Problem to work on |
Only a number is wanted: how many lines in these records contain the word "Music"?

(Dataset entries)
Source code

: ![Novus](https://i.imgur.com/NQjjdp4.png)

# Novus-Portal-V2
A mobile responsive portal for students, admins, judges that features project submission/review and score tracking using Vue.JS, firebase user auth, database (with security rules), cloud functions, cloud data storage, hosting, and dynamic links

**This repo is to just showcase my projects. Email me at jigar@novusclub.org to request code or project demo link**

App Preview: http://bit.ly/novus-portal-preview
--
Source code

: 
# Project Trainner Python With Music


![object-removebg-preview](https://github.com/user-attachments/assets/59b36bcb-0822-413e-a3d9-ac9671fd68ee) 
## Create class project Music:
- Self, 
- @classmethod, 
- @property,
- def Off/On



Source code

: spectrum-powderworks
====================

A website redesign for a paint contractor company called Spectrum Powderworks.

Result below |
2